Tuesday, April 26, 2011

opening old wounds.

My friend and classmate Carrie, and my mom both like the show Glee. And I've been watching it on my phone via my Netflix account. The premise of the show is a group of high school misfits in the glee club. Or, at least the members of the club are treated like outcasts. So far, I have watched every episode in the first season.

Its a funny show,(particularly the cheer leading coach) but it opened up some old wounds from when I was in Junior High and High school.

I was reminded again of how two boys pretended to want to go out with me, and when I told them to back off, that I knew were joking, they didn't. Color me pathetic, but that incident shaped me in negative ways. I found it hard to trust boys/men after that, even though I'm 44 now, and I was in eighth grade when this happened. I have often wondered why have not been able to forget about the high jinx of two stupid boys after all this time. If only my brain tumor would affect my long-term memory.

Getting back to the show Glee, one of the club members is openly gay. A female member develops a crush on him, and in doing so, inspires to come up. This scene reminded me of another embarrassing incident from my high school years. I had a friend off and on through high school who was cute, I thought. One day I approached him and he says:

"Eden, can I drop a bomb on you?"

"okay"

"I want you to think of me like you do your friend, Lori."

Oh, how humiliating, for both of us! Thinking of it now, it must have been difficult being gay in a small town (I grew up in Hillsboro, Oregon), but the straight guys weren't paying attention to me, so it was open season on our pride. I learned that you can't "convert" from gay to straight, and to his credit, he didn't try to hide it. I was just stupid, even before the tumor so I believed there was a thin chance that he wasn't.

Sunday, April 24, 2011

Perspective

I get caught up in my brain cancer, and I allow myself that.

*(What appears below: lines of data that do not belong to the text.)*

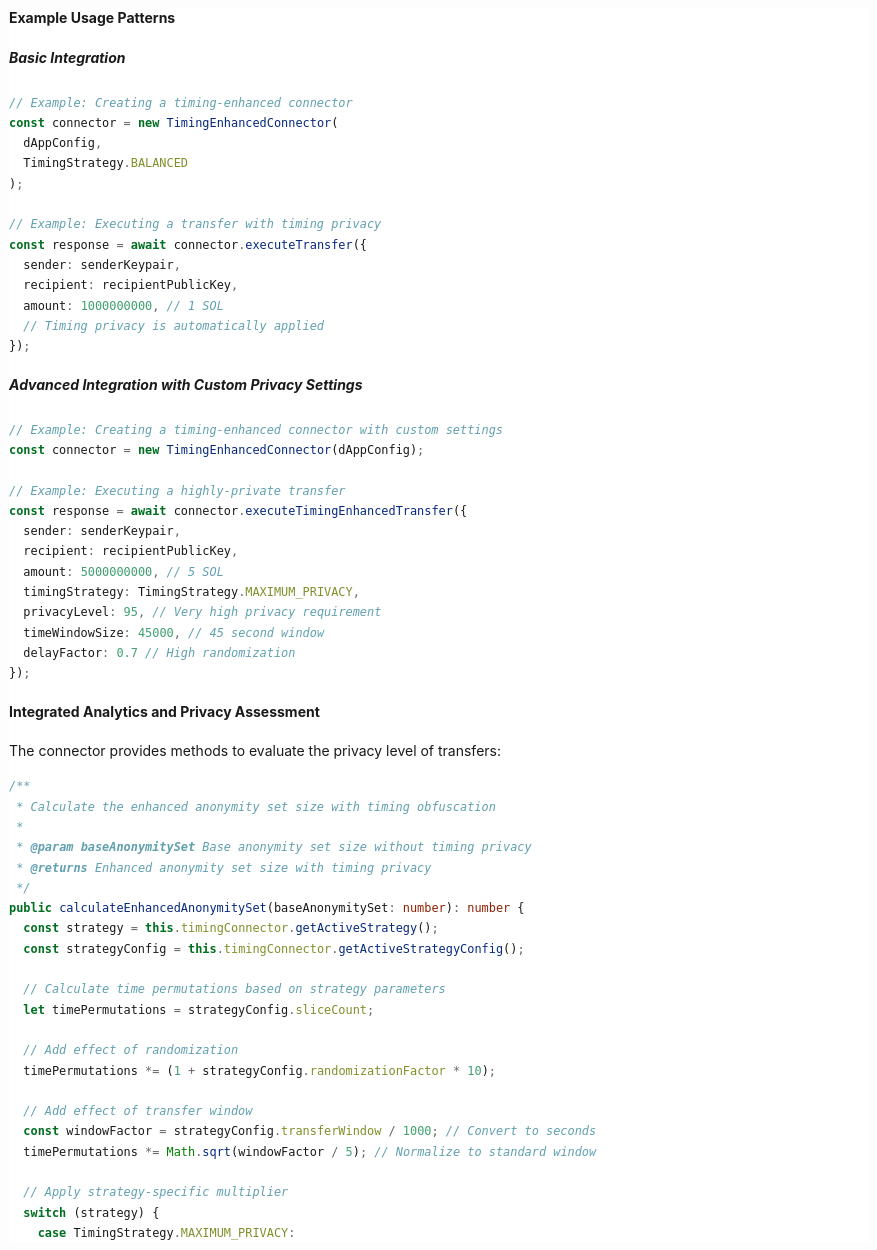 #### Example Usage Patterns

##### Basic Integration

```typescript
// Example: Creating a timing-enhanced connector
const connector = new TimingEnhancedConnector(
  dAppConfig,
  TimingStrategy.BALANCED
);

// Example: Executing a transfer with timing privacy
const response = await connector.executeTransfer({
  sender: senderKeypair,
  recipient: recipientPublicKey,
  amount: 1000000000, // 1 SOL
  // Timing privacy is automatically applied
});
```

##### Advanced Integration with Custom Privacy Settings

```typescript
// Example: Creating a timing-enhanced connector with custom settings
const connector = new TimingEnhancedConnector(dAppConfig);

// Example: Executing a highly-private transfer
const response = await connector.executeTimingEnhancedTransfer({
  sender: senderKeypair,
  recipient: recipientPublicKey,
  amount: 5000000000, // 5 SOL
  timingStrategy: TimingStrategy.MAXIMUM_PRIVACY,
  privacyLevel: 95, // Very high privacy requirement
  timeWindowSize: 45000, // 45 second window
  delayFactor: 0.7 // High randomization
});
```

#### Integrated Analytics and Privacy Assessment

The connector provides methods to evaluate the privacy level of transfers:

```typescript
/**
 * Calculate the enhanced anonymity set size with timing obfuscation
 * 
 * @param baseAnonymitySet Base anonymity set size without timing privacy
 * @returns Enhanced anonymity set size with timing privacy
 */
public calculateEnhancedAnonymitySet(baseAnonymitySet: number): number {
  const strategy = this.timingConnector.getActiveStrategy();
  const strategyConfig = this.timingConnector.getActiveStrategyConfig();
  
  // Calculate time permutations based on strategy parameters
  let timePermutations = strategyConfig.sliceCount;
  
  // Add effect of randomization
  timePermutations *= (1 + strategyConfig.randomizationFactor * 10);
  
  // Add effect of transfer window
  const windowFactor = strategyConfig.transferWindow / 1000; // Convert to seconds
  timePermutations *= Math.sqrt(windowFactor / 5); // Normalize to standard window
  
  // Apply strategy-specific multiplier
  switch (strategy) {
    case TimingStrategy.MAXIMUM_PRIVACY:
```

Not having a brain has proved to me how important that organ is, even to accomplishing simple daily tasks others take for granted. I have been saddened by the number of my classmates, who are also suffering from cancer or other serious illnesses that have made "living" harder. It makes me wonder if the water in my hometown of Hillsboro, Oregon was contaminated.

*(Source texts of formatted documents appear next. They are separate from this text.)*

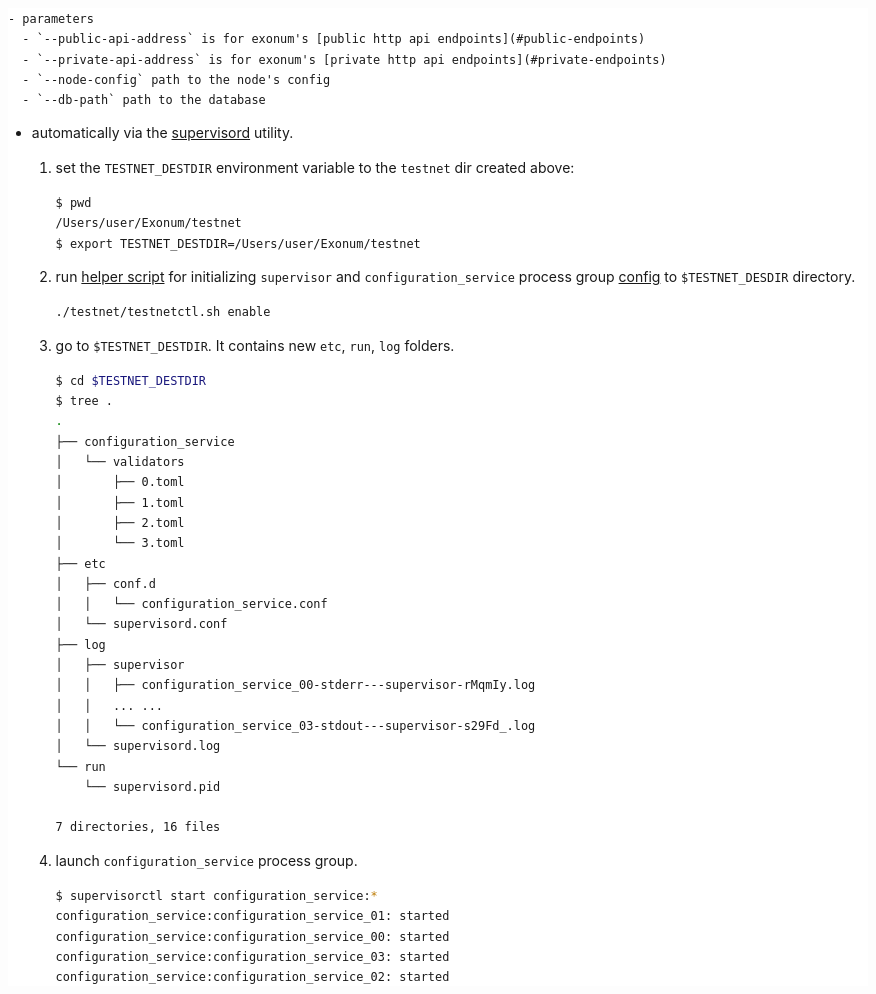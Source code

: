     - parameters
      - `--public-api-address` is for exonum's [public http api endpoints](#public-endpoints)
      - `--private-api-address` is for exonum's [private http api endpoints](#private-endpoints)
      - `--node-config` path to the node's config
      - `--db-path` path to the database

  - automatically via the [supervisord](http://supervisord.org/) utility.

    1. set the `TESTNET_DESTDIR` environment variable to the `testnet` dir
        created above:

        ```bash
        $ pwd
        /Users/user/Exonum/testnet
        $ export TESTNET_DESTDIR=/Users/user/Exonum/testnet
        ```

     1. run [helper script](../testnet/testnetctl.sh) for initializing
        `supervisor` and `configuration_service` process group
        [config](../testnet/supervisord) to `$TESTNET_DESDIR` directory.

        ```bash
        ./testnet/testnetctl.sh enable
        ```

     1. go to `$TESTNET_DESTDIR`. It contains new `etc`, `run`, `log` folders.

        ```bash
        $ cd $TESTNET_DESTDIR
        $ tree .
        .
        ├── configuration_service
        │   └── validators
        │       ├── 0.toml
        │       ├── 1.toml
        │       ├── 2.toml
        │       └── 3.toml
        ├── etc
        │   ├── conf.d
        │   │   └── configuration_service.conf
        │   └── supervisord.conf
        ├── log
        │   ├── supervisor
        │   │   ├── configuration_service_00-stderr---supervisor-rMqmIy.log
        │   │   ... ...
        │   │   └── configuration_service_03-stdout---supervisor-s29Fd_.log
        │   └── supervisord.log
        └── run
            └── supervisord.pid

        7 directories, 16 files
        ```

     1. launch `configuration_service` process group.

        ```bash
        $ supervisorctl start configuration_service:*
        configuration_service:configuration_service_01: started
        configuration_service:configuration_service_00: started
        configuration_service:configuration_service_03: started
        configuration_service:configuration_service_02: started
        ```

The latest case and point? My classmate Paula. I thought my cancer was bad, but she has cancer on her liver. That's a lot of pain, and a frighteningly long surgery (8hours). I've been struggling with how best to help her. What I do know is that you can live with cancer, and I have tried to assure her of this. I also know it's not pretty-- a lot of worry, fatigue, nausea and sometimes pain. And there's the commuting to, and waiting at doctor's offices, sometimes just for the privilege of getting no useful news, or bad news. A patient has to pull his or herself up from the bootstraps, and tell his or herself that that it's worth it.

Friday, April 1, 2011

Good news for people who like bad news

Let's start with the good news. I had part of my plantar wart of doom removed. The doctor thought it best to remove it in stages, as I am a cancer patient at an elevated risk of infection. I arrived at 1:30pm and left at 4:00. Although it was laser surgery, knives and needs were in the room. Knives were used to scrape and dig. Needles were used to administer local anesthesia that made me scream like a banshee. After the digging and painful needles, the laser machine cauterized the many craters. As soon as these cratere heal, it will be time to dig more craters.

Yes, that is the good news. The bad news is, after interviewing all day with a head cold, and driving a total of eight hours, Amazon.com told my husband he wasn't a good match. We'll see how far we can get with unemployment and Social Security.